» **Source records**:
= = =

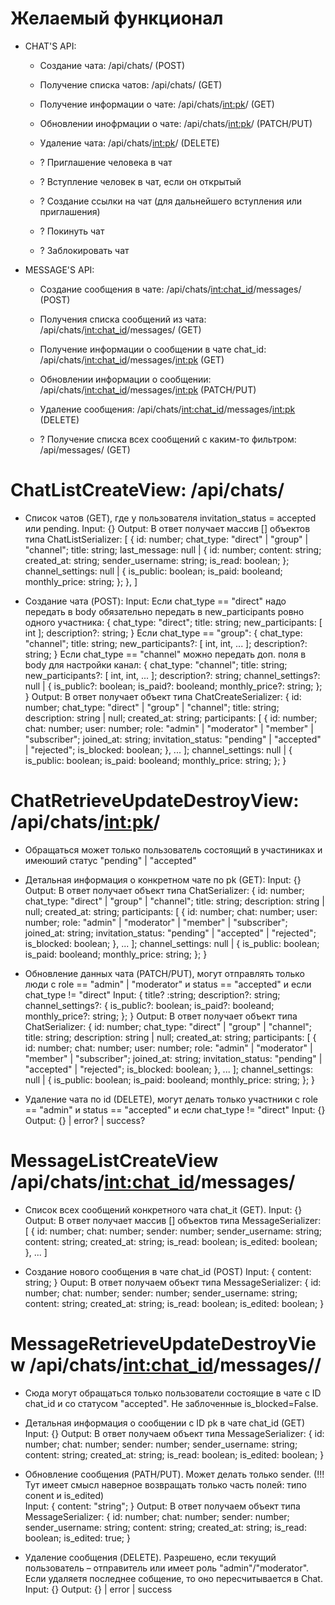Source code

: # Желаемый функционал

- CHAT'S API:
  - Создание чата: /api/chats/ (POST)
  - Получение списка чатов: /api/chats/ (GET)
  - Получение информации о чате: /api/chats/<int:pk>/ (GET)
  - Обновлении инофрмации о чате: /api/chats/<int:pk>/ (PATCH/PUT)
  - Удаление чата: /api/chats/<int:pk>/ (DELETE)
  
  
  - ? Приглашение человека в чат
  - ? Вступление человек в чат, если он открытый
  - ? Создание ссылки на чат (для дальнейшего вступления или приглашения)
  - ? Покинуть чат
  - ? Заблокировать чат

- MESSAGE'S API:
  - Создание сообщения в чате: /api/chats/<int:chat_id>/messages/ (POST)
  - Получения списка сообщений из чата: /api/chats/<int:chat_id>/messages/ (GET)
  - Получение информации о сообщении в чате chat_id: /api/chats/<int:chat_id>/messages/<int:pk> (GET)
  - Обновлении информации о сообщении: /api/chats/<int:chat_id>/messages/<int:pk> (PATCH/PUT)
  - Удаление сообщения: /api/chats/<int:chat_id>/messages/<int:pk> (DELETE)


  - ? Получение списка всех сообщений с каким-то фильтром: /api/messages/ (GET)







# ChatListCreateView: /api/chats/

- Список чатов (GET), где у пользователя invitation_status = accepted или pending.
  Input: {}
  Output:
    В ответ получает массив [] объектов типа ChatListSerializer:
    [
      {
        id: number;
        chat_type: "direct" | "group" | "channel";
        title: string;
        last_message: null | {
          id: number;
          content: string;
          created_at: string;
          sender_username: string;
          is_read: boolean;
        }; 
        channel_settings: null | {
          is_public: boolean;
          is_paid: booleand;
          monthly_price: string;
        };
      },
    ]
    

- Создание чата (POST):
  Input:
    Если chat_type == "direct" надо передать в body обязательно передать в new_participants ровно одного участника:
    {
      chat_type: "direct";
      title: string;
      new_participants: [
        int
      ];
      description?: string;
    }
    Если chat_type == "group":
    {
      chat_type: "channel";
      title: string;
      new_participants?: [
        int,
        int,
        ...
      ];
      description?: string;
    }
    Если chat_type == "channel" можно передать доп. поля в body для настройки канал:
    {
      chat_type: "channel";
      title: string;
      new_participants?: [
        int,
        int,
        ...
      ];
      description?: string;
      channel_settings?: null | {
        is_public?: boolean;
        is_paid?: booleand;
        monthly_price?: string;
      };
    }
  Output:
    В ответ получает объект типа ChatCreateSerializer:
    {
      id: number;
      chat_type: "direct" | "group" | "channel";
      title: string;
      description: string | null;
      created_at: string;
      participants: [
        {
          id: number;
          chat: number;
          user: number;
          role: "admin" | "moderator" | "member" | "subscriber";
          joined_at: string;
          invitation_status: "pending" | "accepted" | "rejected";
          is_blocked: boolean;
        },
        ...
      ];
      channel_settings: null | {
        is_public: boolean;
        is_paid: booleand;
        monthly_price: string;
      };
    }

# ChatRetrieveUpdateDestroyView: /api/chats/<int:pk>/
- Обращаться может только пользователь состоящий в участиниках и имеюший статус "pending" | "accepted"

- Детальная информация о конкретном чате по pk (GET):
  Input: {}
  Output: 
    В ответ получает объект типа ChatSerializer:
    {
      id: number;
      chat_type: "direct" | "group" | "channel";
      title: string;
      description: string | null;
      created_at: string;
      participants: [
        {
          id: number;
          chat: number;
          user: number;
          role: "admin" | "moderator" | "member" | "subscriber";
          joined_at: string;
          invitation_status: "pending" | "accepted" | "rejected";
          is_blocked: boolean;
        },
        ...
      ];
      channel_settings: null | {
        is_public: boolean;
        is_paid: booleand;
        monthly_price: string;
      };
    }

- Обновление данных чата (PATCH/PUT), могут отправлять только люди с role == "admin" | "moderator" и status == "accepted" и если chat_type != "direct"
  Input:
    {
      title? :string;
      description?: string;
      channel_settings?: {
        is_public?: boolean;
        is_paid?: booleand;
        monthly_price?: string;
      };
    }
  Output: 
    В ответ получает объект типа ChatSerializer:
    {
      id: number;
      chat_type: "direct" | "group" | "channel";
      title: string;
      description: string | null;
      created_at: string;
      participants: [
        {
          id: number;
          chat: number;
          user: number;
          role: "admin" | "moderator" | "member" | "subscriber";
          joined_at: string;
          invitation_status: "pending" | "accepted" | "rejected";
          is_blocked: boolean;
        },
        ...
      ];
      channel_settings: null | {
        is_public: boolean;
        is_paid: booleand;
        monthly_price: string;
      };
    }

- Удаление чата по id (DELETE), могут делать только участники с role == "admin" и status == "accepted"  и если chat_type != "direct"
  Input: {}
  Output: {} | error? | success?





# MessageListCreateView /api/chats/<int:chat_id>/messages/

- Список всех сообщений конкретного чата chat_it (GET). 
  Input: {}
  Output:
    В ответ получает массив [] объектов типа MessageSerializer:
    [
      {
        id: number;
        chat: number;
        sender: number;
        sender_username: string;
        content: string;
        created_at: string;
        is_read: boolean;
        is_edited: boolean;
      },
      ...
    ]

- Создание нового сообщения в чате chat_id (POST)
  Input:
    {
      content: string;
    }
  Ouput:
    В ответ получаем объект типа MessageSerializer:
    {
      id: number;
      chat: number;
      sender: number;
      sender_username: string;
      content: string;
      created_at: string;
      is_read: boolean;
      is_edited: boolean;
    }

# MessageRetrieveUpdateDestroyView /api/chats/<int:chat_id>/messages/<pk>/
- Сюда могут обращаться только пользователи состоящие в чате с ID chat_id и со статусом "accepted". Не заблоченные is_blocked=False.


- Детальная информация о сообщении с ID pk в чате chat_id (GET)
  Input: {}
  Output:
    В ответ получаем объект типа MessageSerializer:
    {
      id: number;
      chat: number;
      sender: number;
      sender_username: string;
      content: string;
      created_at: string;
      is_read: boolean;
      is_edited: boolean;
    }

- Обновление сообщения (PATH/PUT). Может делать только sender. (!!! Тут имеет смысл наверное возвращать только часть полей: типо conent и is_edited)  
  Input:
    {
      content: "string";
    }
  Output:
    В ответ получаем объект типа MessageSerializer:
    {
      id: number;
      chat: number;
      sender: number;
      sender_username: string;
      content: string;
      created_at: string;
      is_read: boolean;
      is_edited: true;
    }
- Удаление сообщения (DELETE). Разрешено, если текущий пользователь – отправитель или имеет роль "admin"/"moderator". Если удаляетя последнее собщение, то оно пересчитывается в Chat.
  Input: {}
  Output: {} | error | success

= = =

» **Exercise details**: Where in the entries does the word "получает" occur? Copy out each line that has it.

» **Reply to the task**:
    В ответ получает массив [] объектов типа ChatListSerializer:
    В ответ получает объект типа ChatCreateSerializer:
    В ответ получает объект типа ChatSerializer:
    В ответ получает объект типа ChatSerializer:
    В ответ получает массив [] объектов типа MessageSerializer:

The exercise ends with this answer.